Controlling the higher temperature oven exhaust alone would
preclude the use of technologies such as VOC adsorption.
However, the combined booth and oven exhaust allowed ANGUIL to use
its integrated concentrator/oxidizer technology, reducing the
80,000 SCFM paint line exhaust to 8,000 SCFM, thus incorporating
the existing RTO.
This reduction was made possible when
spray booth and oven exhausts were directed to the concentrator
system. The VOCs from these sources are adsorbed onto zeolite
that is impregnated onto a honeycomb substrate as the air passes
through the substrate. These adsorbed VOCs are then desorbed
off the concentrator wheel in an airflow that is one-tenth the
process flow rate-resulting in a VOC concentration approximately 10
times higher than the process stream. Since the desorption
air must still be controlled by an oxidizer to meet regulatory
requirements, this smaller flow rate reduces the capital cost of
the oxidizer. With the concentration of VOCs leaving the
concentrator subsequently much higher than the original process,
the operating cost of the oxidizer is also significantly
reduced.
One advantage of the RTO is its low operating cost. Vertical
beds of ceramic media alternately store and release heat or energy
to elevate the process air temperature. Since RTOs have such high
heat recovery, the process air can be heated to a value very close
to the combustion chamber set-point temperature. Heat
released from VOC oxidation further elevates the process air
temperature to the point where the RTO is self-sustaining with no
auxiliary fuel usage. The use of supplemental fuel injection (SFI)

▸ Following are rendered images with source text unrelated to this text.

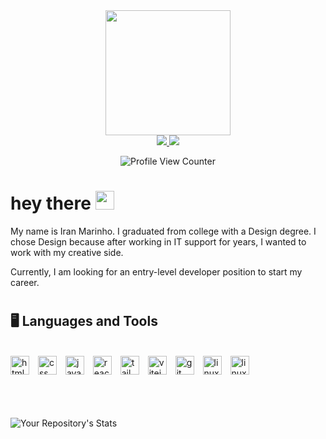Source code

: <div id="header" align="center">
    <img src="https://media.giphy.com/media/ZVik7pBtu9dNS/giphy.gif" width="200" />
</div>

<div id="badges" align="center">
    <a href="https://www.linkedin.com/in/iran-marinho/">
        <img src="https://img.shields.io/badge/LinkedIn-blue?logo=linkedin&logoColor=white&style=for-the-badge" />
    </a>
    <a href="mailto:imarinho.dev@gmail.com">
        <img src="https://img.shields.io/badge/Gmail-red?logo=gmail&logoColor=white&style=for-the-badge" /> 
    </a>
</div>

<div id="profile" align="center">

![Profile View Counter](https://komarev.com/ghpvc/?username=imarinho-dev)

</div>

<h1>
  hey there
  <img src="https://media.giphy.com/media/hvRJCLFzcasrR4ia7z/giphy.gif" width="30px"/>
</h1>

<p>My name is Iran Marinho. I graduated from college with a Design degree.
I chose Design because after working in IT support for years, I wanted to work with my creative side.</p>

<p>Currently, I am looking for an entry-level developer position to start my career.</p>

#

## 🖥️ Languages and Tools

<br>
<div style="height: 60px">
    <img  alt="html" width="30px" style="padding-right:10px" src="https://cdn.jsdelivr.net/gh/devicons/devicon/icons/html5/html5-plain.svg" />
    <img  alt="css" width="30px" style="padding-right:10px" src="https://cdn.jsdelivr.net/gh/devicons/devicon/icons/css3/css3-plain.svg" />
    <img  alt="javascript" width="30px" style="padding-right:10px" src="https://cdn.jsdelivr.net/gh/devicons/devicon/icons/javascript/javascript-plain.svg" />
    <img  alt="react" width="30px" style="padding-right:10px" src="https://cdn.jsdelivr.net/gh/devicons/devicon/icons/react/react-original.svg"  />
    <img  alt="tailwind" width="30px" style="padding-right:10px" src="https://cdn.jsdelivr.net/gh/devicons/devicon/icons/tailwindcss/tailwindcss-plain.svg" />
    <img  alt="vitejs" width="30px" style="padding-right:10px" src="https://api.iconify.design/vscode-icons/file-type-vite.svg" />
    <img  alt="git" width="30px" style="padding-right:10px" src="https://cdn.jsdelivr.net/gh/devicons/devicon/icons/git/git-plain.svg" />
    <img  alt="linux" width="30px" style="padding-right:10px" src="https://cdn.jsdelivr.net/gh/devicons/devicon/icons/linux/linux-original.svg" />
    <img  alt="linux" width="30px" style="padding-right:10px" src="https://cdn.jsdelivr.net/gh/devicons/devicon/icons/debian/debian-plain.svg" />
</div>

#

![Your Repository's Stats](https://github-readme-stats.vercel.app/api/top-langs/?username=imarinho-dev&theme=transparent&layout=compact)

#
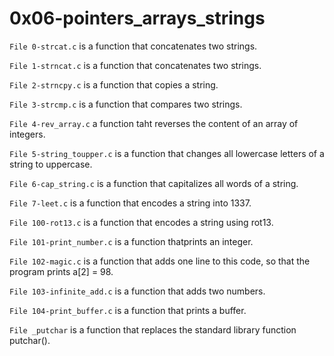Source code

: # 0x06-pointers_arrays_strings

`File 0-strcat.c` is a function that concatenates two strings.

`File 1-strncat.c` is a function that concatenates two strings.

`File 2-strncpy.c` is a function that copies a string.

`File 3-strcmp.c` is a function that compares two strings.

`File 4-rev_array.c` a function taht reverses the content of an array of integers.

`File 5-string_toupper.c` is a function that changes all lowercase letters of a string to uppercase.

`File 6-cap_string.c` is a function that capitalizes all words of a string.

`File 7-leet.c` is a function that encodes a string into 1337.

`File 100-rot13.c` is a function that encodes a string using rot13.

`File 101-print_number.c` is a function thatprints an integer.

`File 102-magic.c` is a function that adds one line to this code, so that the program prints a[2] = 98.

`File 103-infinite_add.c` is a function that adds two numbers.

`File 104-print_buffer.c` is a function that prints a buffer.

`File _putchar`  is a function that replaces the standard library function putchar().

also reduces the point of self-sustained operation to a lower
process inlet concentration. Operation with SFI minimizes
combustion air introduction into the chamber, which further reduces
operating fuel usage.
Many integrated concentrator/oxidizer systems employ the excess
heat from the oxidizer as a source of desorption energy at the
concentrator wheel. Since the RTO can be so fuel efficient,
the oxidizer outlet temperature is low, limiting the use of heat
recovery from the oxidizer. Because the RTO was an existing
unit and the customer wanted to maintain high energy efficiency, a
dedicated heat source was installed to desorb the VOCs from the
concentrator wheel.
The RTO used at this facility was an existing unit that
experienced several operating problems. To minimize overall
cost of the emission control for the paint system, Anguil provided
mechanical and electrical modifications to allow its integration
with the concentrator. The resulting benefits of the
concentrator/RTO integration included:
- Additional process flow capacity: low concentrator desorption
flow allowed for additional process lines to be integrated with
existing RTO
- Automated and integrated control system design: including
compliance with insurance/safety requirements and remote telemetry
for easy system monitoring
- Prolonged equipment life: oxidizer reinsulation eliminated hot
spots
- Enhanced VOC destruction: valve repair minimized leakage, while
the control valve captured/oxidized the VOC "spike" typical of
two-chamber RTO installations
- Reduced operating costs and NOx emissions: Supplemental fuel
injection (SFI) reduces the auxiliary fuel requirement and greatly
reduces the NOx output from the RTO